** THE TASK **
Where a line of the material includes the string "module", copy that line.

** RECORDED DATA **
※ ※ ※

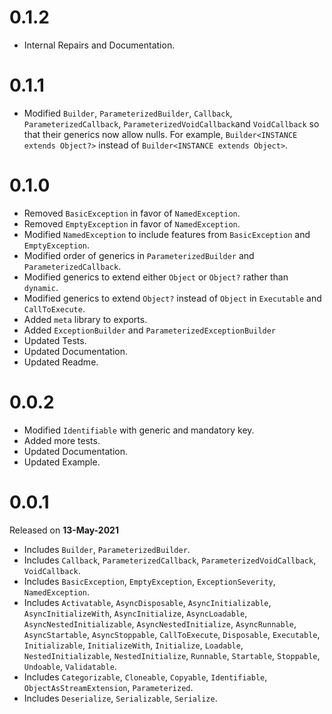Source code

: # 0.1.2
- Internal Repairs and Documentation.

# 0.1.1
- Modified `Builder`, `ParameterizedBuilder`, `Callback`, `ParameterizedCallback`, `ParameterizedVoidCallback`and `VoidCallback` so that their generics now allow nulls. For example, `Builder<INSTANCE extends Object?>` instead of `Builder<INSTANCE extends Object>`.

# 0.1.0
- Removed `BasicException` in favor of `NamedException`.
- Removed `EmptyException` in favor of `NamedException`.
- Modified `NamedException` to include features from `BasicException` and `EmptyException`.
- Modified order of generics in `ParameterizedBuilder` and `ParameterizedCallback`.
- Modified generics to extend either `Object` or `Object?` rather than `dynamic`.
- Modified generics to extend `Object?` instead of `Object` in `Executable` and `CallToExecute`.
- Added `meta` library to exports.
- Added `ExceptionBuilder` and `ParameterizedExceptionBuilder`
- Updated Tests.
- Updated Documentation.
- Updated Readme.

# 0.0.2
- Modified `Identifiable` with generic and mandatory key.
- Added more tests.
- Updated Documentation.
- Updated Example.

# 0.0.1
Released on **13-May-2021**

- Includes `Builder`, `ParameterizedBuilder`.
- Includes `Callback`, `ParameterizedCallback`, `ParameterizedVoidCallback`, `VoidCallback`.
- Includes `BasicException`, `EmptyException`, `ExceptionSeverity`, `NamedException`.  
- Includes `Activatable`, `AsyncDisposable`, `AsyncInitializable`, `AsyncInitializeWith`, `AsyncInitialize`, `AsyncLoadable`, `AsyncNestedInitializable`, `AsyncNestedInitialize`, `AsyncRunnable`, `AsyncStartable`, `AsyncStoppable`, `CallToExecute`, `Disposable`, `Executable`, `Initializable`, `InitializeWith`, `Initialize`, `Loadable`, `NestedInitializable`, `NestedInitialize`, `Runnable`, `Startable`, `Stoppable`, `Undoable`, `Validatable`.
- Includes `Categorizable`, `Cloneable`, `Copyable`, `Identifiable`, `ObjectAsStreamExtension`, `Parameterized`.
- Includes `Deserialize`, `Serializable`, `Serialize`.

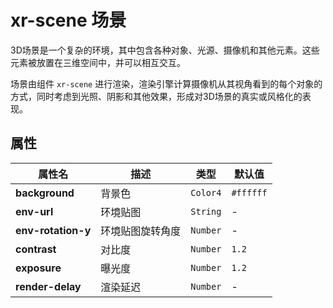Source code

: # xr-scene 场景

3D场景是一个复杂的环境，其中包含各种对象、光源、摄像机和其他元素。这些元素被放置在三维空间中，并可以相互交互。

场景由组件 `xr-scene` 进行渲染，渲染引擎计算摄像机从其视角看到的每个对象的方式，同时考虑到光照、阴影和其他效果，形成对3D场景的真实或风格化的表现。

## 属性

| 属性名             | 描述             | 类型     | 默认值    |
| ------------------ | ---------------- | -------- | --------- |
| **background**     | 背景色           | `Color4` | `#ffffff` |
| **env-url**        | 环境贴图         | `String` | -         |
| **env-rotation-y** | 环境贴图旋转角度 | `Number` | -         |
| **contrast**       | 对比度           | `Number` | `1.2`     |
| **exposure**       | 曝光度           | `Number` | `1.2`     |
| **render-delay**   | 渲染延迟         | `Number` | -         |

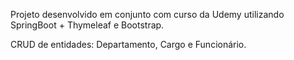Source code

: Projeto desenvolvido em conjunto com curso da Udemy utilizando SpringBoot + Thymeleaf e Bootstrap.

CRUD de entidades: Departamento, Cargo e Funcionário.

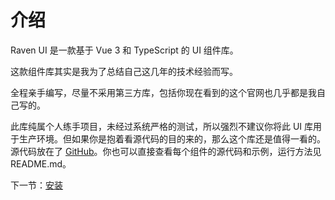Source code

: # 介绍

Raven UI 是一款基于 Vue 3 和 TypeScript 的 UI 组件库。

这款组件库其实是我为了总结自己这几年的技术经验而写。

全程亲手编写，尽量不采用第三方库，包括你现在看到的这个官网也几乎都是我自己写的。

此库纯属个人练手项目，未经过系统严格的测试，所以强烈不建议你将此 UI 库用于生产环境。但如果你是抱着看源代码的目的来的，那么这个库还是值得一看的。源代码放在了 [GitHub](https://github.com/OceanFlooor/Raven-UI)。你也可以直接查看每个组件的源代码和示例，运行方法见 README.md。

下一节：[安装](#/doc/install)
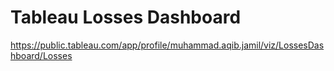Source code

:# Tableau Losses Dashboard
https://public.tableau.com/app/profile/muhammad.aqib.jamil/viz/LossesDashboard/Losses
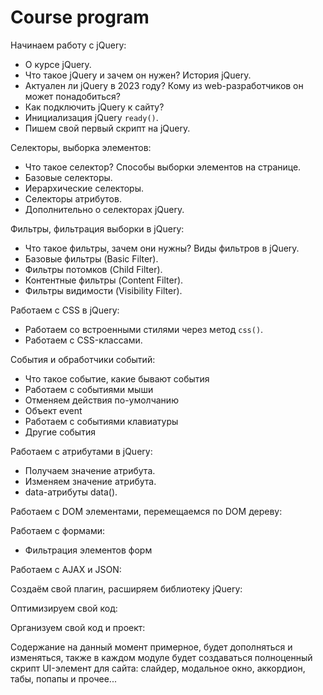 # Course program
Начинаем работу с jQuery:
- О курсе jQuery.
- Что такое jQuery и зачем он нужен? История jQuery.
- Актуален ли jQuery в 2023 году? Кому из web-разработчиков он может понадобиться?
- Как подключить jQuery к сайту?
- Инициализация jQuery `ready()`.
- Пишем свой первый скрипт на jQuery.

Селекторы, выборка элементов:
- Что такое селектор? Способы выборки элементов на странице.
- Базовые селекторы.
- Иерархические селекторы.
- Селекторы атрибутов.
- Дополнительно о селекторах jQuery.

Фильтры, фильтрация выборки в jQuery:
- Что такое фильтры, зачем они нужны? Виды фильтров в jQuery.
- Базовые фильтры (Basic Filter).
- Фильтры потомков (Child Filter).
- Контентные фильтры (Content Filter).
- Фильтры видимости (Visibility Filter).

Работаем с CSS в jQuery:
- Работаем со встроенными стилями через метод `css()`.
- Работаем с CSS-классами.

События и обработчики событий:
- Что такое событие, какие бывают события
- Работаем с событиями мыши
- Отменяем действия по-умолчанию
- Объект event
- Работаем с событиями клавиатуры
- Другие события

Работаем с атрибутами в jQuery:
- Получаем значение атрибута.
- Изменяем значение атрибута.
- data-атрибуты data().

Работаем с DOM элементами, перемещаемся по DOM дереву:

Работаем с формами:
- Фильтрация элементов форм

Работаем с AJAX и JSON:

Создаём свой плагин, расширяем библиотеку jQuery:

Оптимизируем свой код:

Организуем свой код и проект:

Содержание на данный момент примерное, будет дополняться и изменяться, также в каждом модуле будет создаваться полноценный скрипт UI-элемент для сайта: слайдер, модальное окно, аккордион, табы, попапы и прочее...
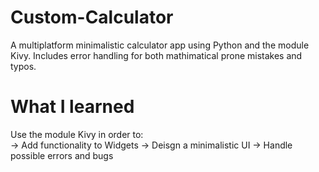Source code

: # Custom-Calculator
A multiplatform minimalistic calculator app using Python and the module Kivy. Includes error handling for both mathimatical prone mistakes and typos.

# What I learned
Use the module Kivy in order to:                                                                                                                                         
     -> Add functionality to Widgets
     -> Deisgn a minimalistic UI
     -> Handle possible errors and bugs
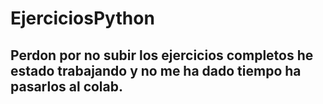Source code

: # EjerciciosPython

## Perdon por no subir los ejercicios completos he estado trabajando y no me ha dado tiempo ha pasarlos al colab.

※ ※ ※

** OUTPUT BELOW **
A multiplatform minimalistic calculator app using Python and the module Kivy. Includes error handling for both mathimatical prone mistakes and typos.
Use the module Kivy in order to:                                                                                                                                         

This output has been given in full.